GOAL OF THE EXERCISE: Where in the data below does the word "July" appear? Copy every line that has it.

[[ WORKING DATA open ]]

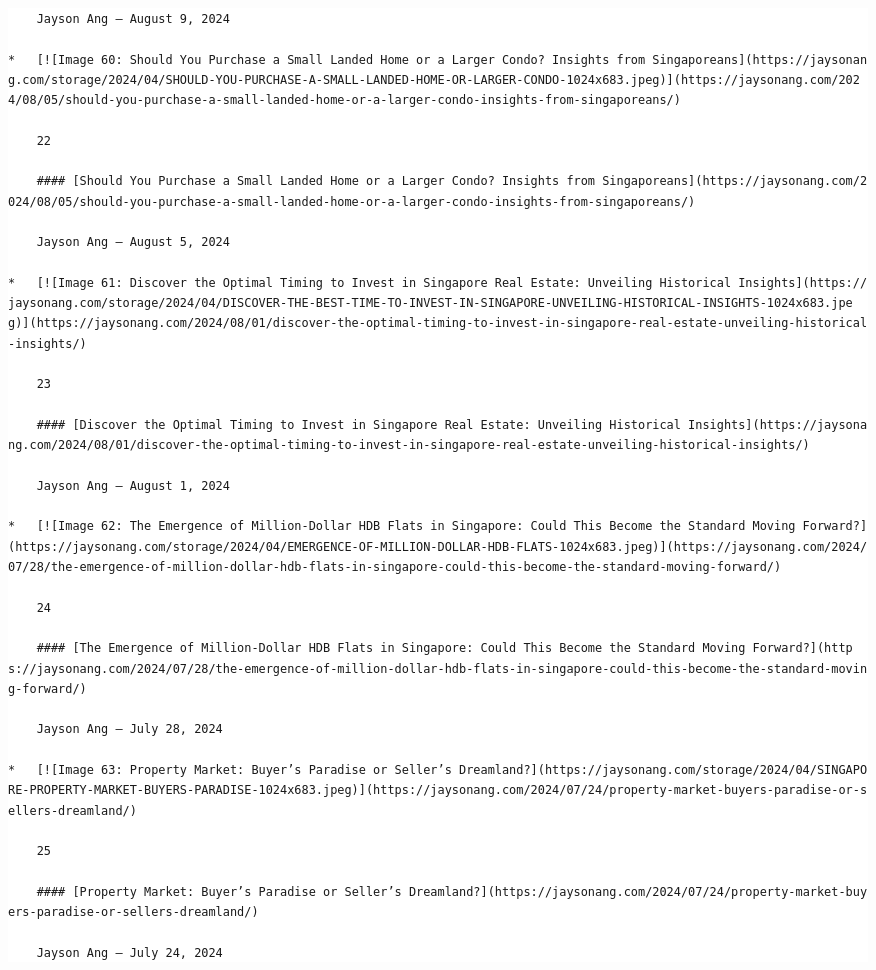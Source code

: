         Jayson Ang – August 9, 2024
        
    *   [![Image 60: Should You Purchase a Small Landed Home or a Larger Condo? Insights from Singaporeans](https://jaysonang.com/storage/2024/04/SHOULD-YOU-PURCHASE-A-SMALL-LANDED-HOME-OR-LARGER-CONDO-1024x683.jpeg)](https://jaysonang.com/2024/08/05/should-you-purchase-a-small-landed-home-or-a-larger-condo-insights-from-singaporeans/)
        
        22
        
        #### [Should You Purchase a Small Landed Home or a Larger Condo? Insights from Singaporeans](https://jaysonang.com/2024/08/05/should-you-purchase-a-small-landed-home-or-a-larger-condo-insights-from-singaporeans/)
        
        Jayson Ang – August 5, 2024
        
    *   [![Image 61: Discover the Optimal Timing to Invest in Singapore Real Estate: Unveiling Historical Insights](https://jaysonang.com/storage/2024/04/DISCOVER-THE-BEST-TIME-TO-INVEST-IN-SINGAPORE-UNVEILING-HISTORICAL-INSIGHTS-1024x683.jpeg)](https://jaysonang.com/2024/08/01/discover-the-optimal-timing-to-invest-in-singapore-real-estate-unveiling-historical-insights/)
        
        23
        
        #### [Discover the Optimal Timing to Invest in Singapore Real Estate: Unveiling Historical Insights](https://jaysonang.com/2024/08/01/discover-the-optimal-timing-to-invest-in-singapore-real-estate-unveiling-historical-insights/)
        
        Jayson Ang – August 1, 2024
        
    *   [![Image 62: The Emergence of Million-Dollar HDB Flats in Singapore: Could This Become the Standard Moving Forward?](https://jaysonang.com/storage/2024/04/EMERGENCE-OF-MILLION-DOLLAR-HDB-FLATS-1024x683.jpeg)](https://jaysonang.com/2024/07/28/the-emergence-of-million-dollar-hdb-flats-in-singapore-could-this-become-the-standard-moving-forward/)
        
        24
        
        #### [The Emergence of Million-Dollar HDB Flats in Singapore: Could This Become the Standard Moving Forward?](https://jaysonang.com/2024/07/28/the-emergence-of-million-dollar-hdb-flats-in-singapore-could-this-become-the-standard-moving-forward/)
        
        Jayson Ang – July 28, 2024
        
    *   [![Image 63: Property Market: Buyer’s Paradise or Seller’s Dreamland?](https://jaysonang.com/storage/2024/04/SINGAPORE-PROPERTY-MARKET-BUYERS-PARADISE-1024x683.jpeg)](https://jaysonang.com/2024/07/24/property-market-buyers-paradise-or-sellers-dreamland/)
        
        25
        
        #### [Property Market: Buyer’s Paradise or Seller’s Dreamland?](https://jaysonang.com/2024/07/24/property-market-buyers-paradise-or-sellers-dreamland/)
        
        Jayson Ang – July 24, 2024
        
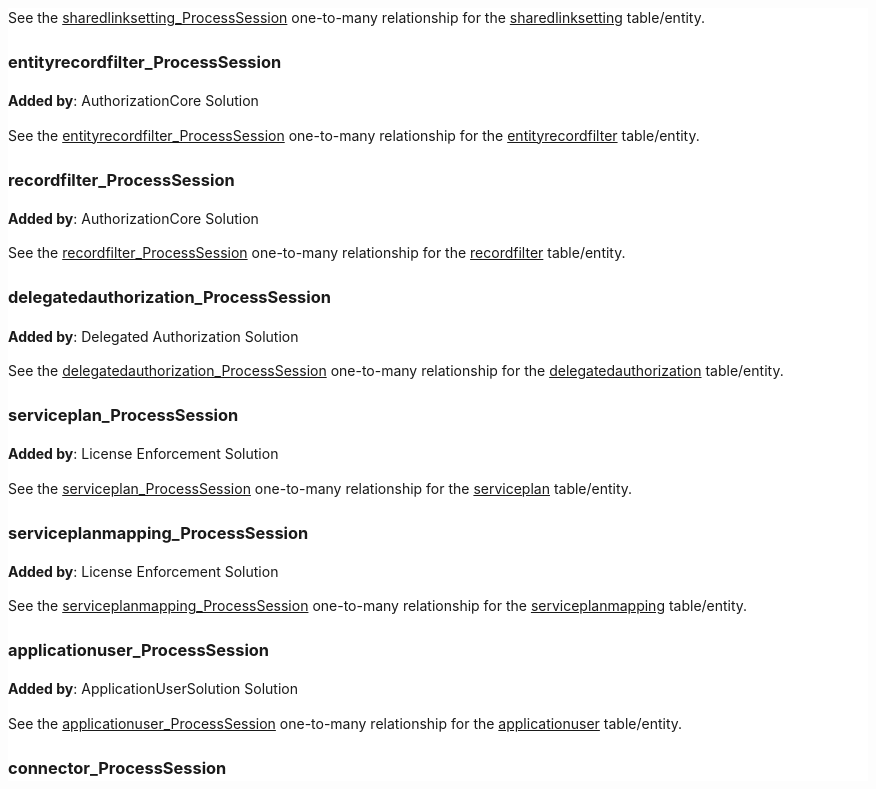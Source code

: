 See the [sharedlinksetting_ProcessSession](sharedlinksetting.md#BKMK_sharedlinksetting_ProcessSession) one-to-many relationship for the [sharedlinksetting](sharedlinksetting.md) table/entity.

### <a name="BKMK_entityrecordfilter_ProcessSession"></a> entityrecordfilter_ProcessSession

**Added by**: AuthorizationCore Solution

See the [entityrecordfilter_ProcessSession](entityrecordfilter.md#BKMK_entityrecordfilter_ProcessSession) one-to-many relationship for the [entityrecordfilter](entityrecordfilter.md) table/entity.

### <a name="BKMK_recordfilter_ProcessSession"></a> recordfilter_ProcessSession

**Added by**: AuthorizationCore Solution

See the [recordfilter_ProcessSession](recordfilter.md#BKMK_recordfilter_ProcessSession) one-to-many relationship for the [recordfilter](recordfilter.md) table/entity.

### <a name="BKMK_delegatedauthorization_ProcessSession"></a> delegatedauthorization_ProcessSession

**Added by**: Delegated Authorization Solution

See the [delegatedauthorization_ProcessSession](delegatedauthorization.md#BKMK_delegatedauthorization_ProcessSession) one-to-many relationship for the [delegatedauthorization](delegatedauthorization.md) table/entity.

### <a name="BKMK_serviceplan_ProcessSession"></a> serviceplan_ProcessSession

**Added by**: License Enforcement Solution

See the [serviceplan_ProcessSession](serviceplan.md#BKMK_serviceplan_ProcessSession) one-to-many relationship for the [serviceplan](serviceplan.md) table/entity.

### <a name="BKMK_serviceplanmapping_ProcessSession"></a> serviceplanmapping_ProcessSession

**Added by**: License Enforcement Solution

See the [serviceplanmapping_ProcessSession](serviceplanmapping.md#BKMK_serviceplanmapping_ProcessSession) one-to-many relationship for the [serviceplanmapping](serviceplanmapping.md) table/entity.

### <a name="BKMK_applicationuser_ProcessSession"></a> applicationuser_ProcessSession

**Added by**: ApplicationUserSolution Solution

See the [applicationuser_ProcessSession](applicationuser.md#BKMK_applicationuser_ProcessSession) one-to-many relationship for the [applicationuser](applicationuser.md) table/entity.

### <a name="BKMK_connector_ProcessSession"></a> connector_ProcessSession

[[ WORKING DATA closed ]]

ANSWER TO THIS EXERCISE:
        Jayson Ang – July 28, 2024
        Jayson Ang – July 24, 2024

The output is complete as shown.